Your answer must be a single number: the count of lines in the entries below that hold "Accept".
··· Supplied information
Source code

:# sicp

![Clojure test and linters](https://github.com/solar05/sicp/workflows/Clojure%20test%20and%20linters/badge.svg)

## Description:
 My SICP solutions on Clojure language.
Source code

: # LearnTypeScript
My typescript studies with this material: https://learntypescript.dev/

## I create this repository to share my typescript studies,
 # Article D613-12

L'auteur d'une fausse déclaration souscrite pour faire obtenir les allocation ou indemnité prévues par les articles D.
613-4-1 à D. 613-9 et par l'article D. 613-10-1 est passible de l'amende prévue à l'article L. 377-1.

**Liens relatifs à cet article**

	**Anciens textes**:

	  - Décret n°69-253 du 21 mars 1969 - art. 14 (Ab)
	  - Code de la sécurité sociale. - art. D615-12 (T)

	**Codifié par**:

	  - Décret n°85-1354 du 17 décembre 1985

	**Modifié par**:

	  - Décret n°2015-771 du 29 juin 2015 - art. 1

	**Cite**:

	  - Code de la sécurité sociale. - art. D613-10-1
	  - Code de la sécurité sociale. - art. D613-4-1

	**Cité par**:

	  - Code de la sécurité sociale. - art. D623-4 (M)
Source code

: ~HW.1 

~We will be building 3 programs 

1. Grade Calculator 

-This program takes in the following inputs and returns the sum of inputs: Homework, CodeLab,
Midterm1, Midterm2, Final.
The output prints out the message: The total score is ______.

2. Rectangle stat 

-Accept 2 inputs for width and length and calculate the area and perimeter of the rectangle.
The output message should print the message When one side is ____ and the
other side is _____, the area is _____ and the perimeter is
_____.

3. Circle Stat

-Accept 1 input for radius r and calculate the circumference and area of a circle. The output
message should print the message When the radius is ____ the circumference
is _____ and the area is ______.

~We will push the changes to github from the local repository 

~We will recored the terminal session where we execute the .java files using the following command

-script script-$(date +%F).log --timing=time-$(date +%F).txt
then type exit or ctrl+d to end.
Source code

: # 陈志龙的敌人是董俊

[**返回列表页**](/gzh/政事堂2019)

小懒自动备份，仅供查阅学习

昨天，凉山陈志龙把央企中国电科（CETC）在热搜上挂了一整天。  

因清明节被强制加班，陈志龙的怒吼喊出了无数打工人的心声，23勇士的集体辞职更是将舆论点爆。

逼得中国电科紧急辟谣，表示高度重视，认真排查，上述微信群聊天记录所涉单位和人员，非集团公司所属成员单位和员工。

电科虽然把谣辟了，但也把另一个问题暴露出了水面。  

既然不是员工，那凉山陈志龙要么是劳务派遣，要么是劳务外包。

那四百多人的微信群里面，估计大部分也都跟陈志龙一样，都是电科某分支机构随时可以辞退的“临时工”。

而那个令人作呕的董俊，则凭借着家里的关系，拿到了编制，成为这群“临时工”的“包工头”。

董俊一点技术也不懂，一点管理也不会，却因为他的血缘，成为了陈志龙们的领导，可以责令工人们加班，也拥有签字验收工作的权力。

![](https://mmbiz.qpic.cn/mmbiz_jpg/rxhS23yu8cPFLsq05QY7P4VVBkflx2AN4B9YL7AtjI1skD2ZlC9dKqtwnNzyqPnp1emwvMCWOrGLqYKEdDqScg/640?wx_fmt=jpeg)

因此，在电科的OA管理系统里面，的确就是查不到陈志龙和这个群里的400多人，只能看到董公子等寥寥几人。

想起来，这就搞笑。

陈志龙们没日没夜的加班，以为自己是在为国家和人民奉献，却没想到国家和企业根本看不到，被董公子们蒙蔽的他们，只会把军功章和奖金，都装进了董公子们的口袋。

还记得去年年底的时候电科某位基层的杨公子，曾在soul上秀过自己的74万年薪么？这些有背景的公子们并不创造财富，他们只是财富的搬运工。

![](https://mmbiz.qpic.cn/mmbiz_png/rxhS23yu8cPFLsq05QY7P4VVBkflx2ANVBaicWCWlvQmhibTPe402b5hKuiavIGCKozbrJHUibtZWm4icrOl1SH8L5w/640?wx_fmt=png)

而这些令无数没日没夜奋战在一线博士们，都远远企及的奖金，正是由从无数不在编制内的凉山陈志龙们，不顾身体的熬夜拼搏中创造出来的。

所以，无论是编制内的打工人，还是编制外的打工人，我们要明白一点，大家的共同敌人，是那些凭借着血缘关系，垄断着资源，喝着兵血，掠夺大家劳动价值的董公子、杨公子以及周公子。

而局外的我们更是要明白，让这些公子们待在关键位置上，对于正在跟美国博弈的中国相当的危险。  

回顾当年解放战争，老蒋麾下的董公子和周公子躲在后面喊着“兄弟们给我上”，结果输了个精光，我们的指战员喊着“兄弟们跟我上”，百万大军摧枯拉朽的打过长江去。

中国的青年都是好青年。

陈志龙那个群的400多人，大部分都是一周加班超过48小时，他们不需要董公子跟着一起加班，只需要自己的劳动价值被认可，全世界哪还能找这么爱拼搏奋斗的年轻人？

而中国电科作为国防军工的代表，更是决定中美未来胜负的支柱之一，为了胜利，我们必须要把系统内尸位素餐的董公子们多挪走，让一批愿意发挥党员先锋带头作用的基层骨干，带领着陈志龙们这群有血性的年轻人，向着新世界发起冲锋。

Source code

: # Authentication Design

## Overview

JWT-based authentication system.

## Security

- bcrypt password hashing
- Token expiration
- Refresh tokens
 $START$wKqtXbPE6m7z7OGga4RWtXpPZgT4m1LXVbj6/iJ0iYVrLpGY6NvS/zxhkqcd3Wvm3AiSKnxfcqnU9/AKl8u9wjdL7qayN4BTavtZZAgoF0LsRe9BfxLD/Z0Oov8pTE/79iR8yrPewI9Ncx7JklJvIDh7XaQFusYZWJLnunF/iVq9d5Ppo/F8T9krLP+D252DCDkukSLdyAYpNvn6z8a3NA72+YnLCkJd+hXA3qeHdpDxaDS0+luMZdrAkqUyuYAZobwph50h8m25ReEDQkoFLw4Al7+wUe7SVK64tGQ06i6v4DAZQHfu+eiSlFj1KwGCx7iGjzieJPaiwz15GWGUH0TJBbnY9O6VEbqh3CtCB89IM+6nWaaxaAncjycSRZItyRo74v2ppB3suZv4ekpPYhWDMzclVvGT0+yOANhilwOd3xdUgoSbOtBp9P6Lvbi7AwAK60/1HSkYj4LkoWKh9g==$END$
······
··· Supplied information
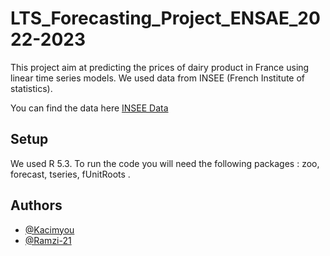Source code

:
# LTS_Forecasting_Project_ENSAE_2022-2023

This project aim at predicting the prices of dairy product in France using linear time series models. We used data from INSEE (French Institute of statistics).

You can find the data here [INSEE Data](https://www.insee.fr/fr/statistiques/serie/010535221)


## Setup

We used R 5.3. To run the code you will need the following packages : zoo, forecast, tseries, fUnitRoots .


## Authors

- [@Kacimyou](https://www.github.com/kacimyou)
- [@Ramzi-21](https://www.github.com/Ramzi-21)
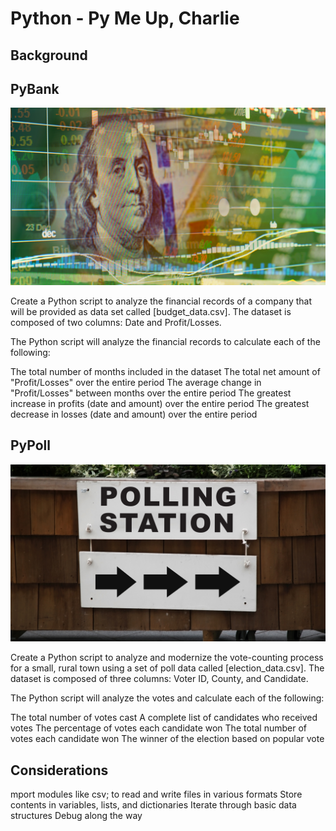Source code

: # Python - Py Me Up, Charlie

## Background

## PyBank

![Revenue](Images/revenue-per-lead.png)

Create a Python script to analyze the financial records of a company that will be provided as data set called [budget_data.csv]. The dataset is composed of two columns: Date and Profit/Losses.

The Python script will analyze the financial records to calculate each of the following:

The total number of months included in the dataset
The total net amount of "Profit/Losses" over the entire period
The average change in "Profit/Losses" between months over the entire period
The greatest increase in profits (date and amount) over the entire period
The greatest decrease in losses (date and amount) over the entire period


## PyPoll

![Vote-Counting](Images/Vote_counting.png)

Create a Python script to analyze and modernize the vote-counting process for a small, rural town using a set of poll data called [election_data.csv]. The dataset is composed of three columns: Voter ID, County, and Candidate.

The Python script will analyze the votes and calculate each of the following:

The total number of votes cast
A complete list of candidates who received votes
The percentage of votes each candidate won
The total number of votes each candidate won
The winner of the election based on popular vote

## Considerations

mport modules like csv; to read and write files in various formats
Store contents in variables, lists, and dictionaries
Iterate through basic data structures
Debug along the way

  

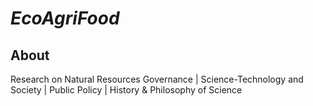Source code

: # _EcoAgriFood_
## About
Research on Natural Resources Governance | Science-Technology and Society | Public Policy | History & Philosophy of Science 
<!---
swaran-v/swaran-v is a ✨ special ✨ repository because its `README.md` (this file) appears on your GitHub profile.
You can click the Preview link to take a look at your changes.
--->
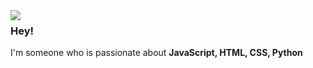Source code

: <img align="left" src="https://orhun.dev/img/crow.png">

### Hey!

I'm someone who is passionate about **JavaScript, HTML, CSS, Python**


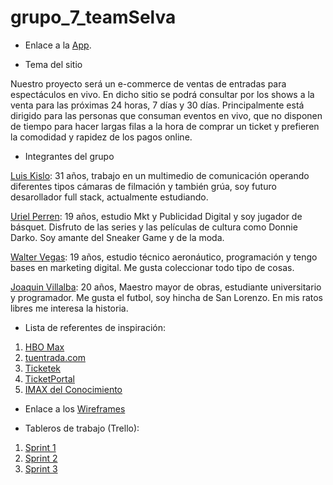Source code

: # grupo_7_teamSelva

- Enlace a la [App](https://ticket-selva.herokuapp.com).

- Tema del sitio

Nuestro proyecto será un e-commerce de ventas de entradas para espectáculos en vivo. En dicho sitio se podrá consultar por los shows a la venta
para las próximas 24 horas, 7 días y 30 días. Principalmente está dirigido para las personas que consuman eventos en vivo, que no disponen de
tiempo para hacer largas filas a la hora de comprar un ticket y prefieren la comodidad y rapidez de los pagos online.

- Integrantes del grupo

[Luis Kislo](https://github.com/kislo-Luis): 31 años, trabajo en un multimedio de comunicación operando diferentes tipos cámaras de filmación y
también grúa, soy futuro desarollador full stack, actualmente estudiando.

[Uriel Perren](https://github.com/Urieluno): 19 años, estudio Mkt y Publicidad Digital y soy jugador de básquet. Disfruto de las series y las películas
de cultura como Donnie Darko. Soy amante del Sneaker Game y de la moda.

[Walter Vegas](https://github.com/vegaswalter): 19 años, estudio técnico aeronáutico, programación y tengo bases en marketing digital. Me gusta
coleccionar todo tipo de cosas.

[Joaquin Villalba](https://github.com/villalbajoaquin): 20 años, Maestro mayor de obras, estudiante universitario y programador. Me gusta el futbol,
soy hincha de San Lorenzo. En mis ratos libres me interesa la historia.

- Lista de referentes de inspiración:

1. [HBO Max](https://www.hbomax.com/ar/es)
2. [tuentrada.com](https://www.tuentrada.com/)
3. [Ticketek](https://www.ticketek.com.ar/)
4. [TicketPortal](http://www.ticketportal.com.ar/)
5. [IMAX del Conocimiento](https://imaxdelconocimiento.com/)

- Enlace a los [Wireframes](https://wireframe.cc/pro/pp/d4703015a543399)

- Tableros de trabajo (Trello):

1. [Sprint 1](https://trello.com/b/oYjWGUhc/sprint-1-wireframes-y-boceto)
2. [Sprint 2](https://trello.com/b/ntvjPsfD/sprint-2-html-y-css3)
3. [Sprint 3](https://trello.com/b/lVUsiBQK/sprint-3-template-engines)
······
▶ Written response: 2